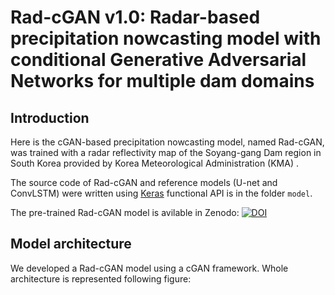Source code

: # Rad-cGAN v1.0: Radar-based precipitation nowcasting model with conditional Generative Adversarial Networks for multiple dam domains



## Introduction

Here is the cGAN-based precipitation nowcasting model, named Rad-cGAN, was trained with a radar reflectivity map of the Soyang-gang Dam region in South Korea provided by Korea Meteorological Administration (KMA) .

The source code of Rad-cGAN and reference models (U-net and ConvLSTM) were written using [Keras](https://keras.io/)  functional API is in the folder `model`.

The pre-trained Rad-cGAN model is avilable in Zenodo:
[![DOI](https://zenodo.org/badge/DOI/10.5281/zenodo.6459876.svg)](https://doi.org/10.5281/zenodo.6459876)


## Model architecture

We developed a Rad-cGAN model using a cGAN framework. Whole architecture is represented following figure:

____________________

**WHAT THIS TASK INVOLVES**
Would you give the records again exactly, dropping the pictures?

**REPLY**
Source code

: # Rad-cGAN v1.0: Radar-based precipitation nowcasting model with conditional Generative Adversarial Networks for multiple dam domains



## Introduction

Here is the cGAN-based precipitation nowcasting model, named Rad-cGAN, was trained with a radar reflectivity map of the Soyang-gang Dam region in South Korea provided by Korea Meteorological Administration (KMA) .

The source code of Rad-cGAN and reference models (U-net and ConvLSTM) were written using [Keras](https://keras.io/)  functional API is in the folder `model`.

The pre-trained Rad-cGAN model is avilable in Zenodo:
[![DOI](https://zenodo.org/badge/DOI/10.5281/zenodo.6459876.svg)](https://doi.org/10.5281/zenodo.6459876)


## Model architecture

We developed a Rad-cGAN model using a cGAN framework. Whole architecture is represented following figure:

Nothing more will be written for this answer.